> [Supplied entries]:
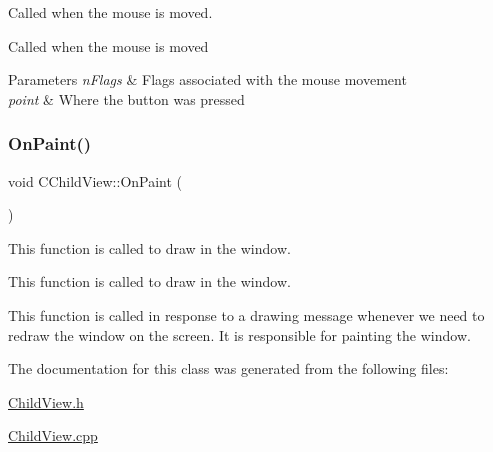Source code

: Called when the mouse is moved. 

Called when the mouse is moved 
\begin{DoxyParams}{Parameters}
{\em n\+Flags} & Flags associated with the mouse movement \\
\hline
{\em point} & Where the button was pressed \\
\hline
\end{DoxyParams}
\mbox{\label{class_c_child_view_a8ea6d42631a4f9f446923ff864b239ab}} 
\subsubsection{\texorpdfstring{On\+Paint()}{OnPaint()}}
{\footnotesize\ttfamily void C\+Child\+View\+::\+On\+Paint (\begin{DoxyParamCaption}{ }\end{DoxyParamCaption})\hspace{0.3cm}{\ttfamily [protected]}}



This function is called to draw in the window. 

This function is called to draw in the window.

This function is called in response to a drawing message whenever we need to redraw the window on the screen. It is responsible for painting the window. 

The documentation for this class was generated from the following files\+:\begin{DoxyCompactItemize}
\item 
\hyperlink{_child_view_8h}{Child\+View.\+h}\item 
\hyperlink{_child_view_8cpp}{Child\+View.\+cpp}\end{DoxyCompactItemize}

> [Problem to work on]: Reproduce the whole listing above word for word, but not its pictures.

> [Written answer]:
Source code

: Called when the mouse is moved. 

Called when the mouse is moved 
\begin{DoxyParams}{Parameters}
{\em n\+Flags} & Flags associated with the mouse movement \\
\hline
{\em point} & Where the button was pressed \\
\hline
\end{DoxyParams}
\mbox{\label{class_c_child_view_a8ea6d42631a4f9f446923ff864b239ab}} 
\subsubsection{\texorpdfstring{On\+Paint()}{OnPaint()}}
{\footnotesize\ttfamily void C\+Child\+View\+::\+On\+Paint (\begin{DoxyParamCaption}{ }\end{DoxyParamCaption})\hspace{0.3cm}{\ttfamily [protected]}}



This function is called to draw in the window. 

This function is called to draw in the window.

This function is called in response to a drawing message whenever we need to redraw the window on the screen. It is responsible for painting the window. 

The documentation for this class was generated from the following files\+:\begin{DoxyCompactItemize}
\item 
\hyperlink{_child_view_8h}{Child\+View.\+h}\item 
\hyperlink{_child_view_8cpp}{Child\+View.\+cpp}\end{DoxyCompactItemize}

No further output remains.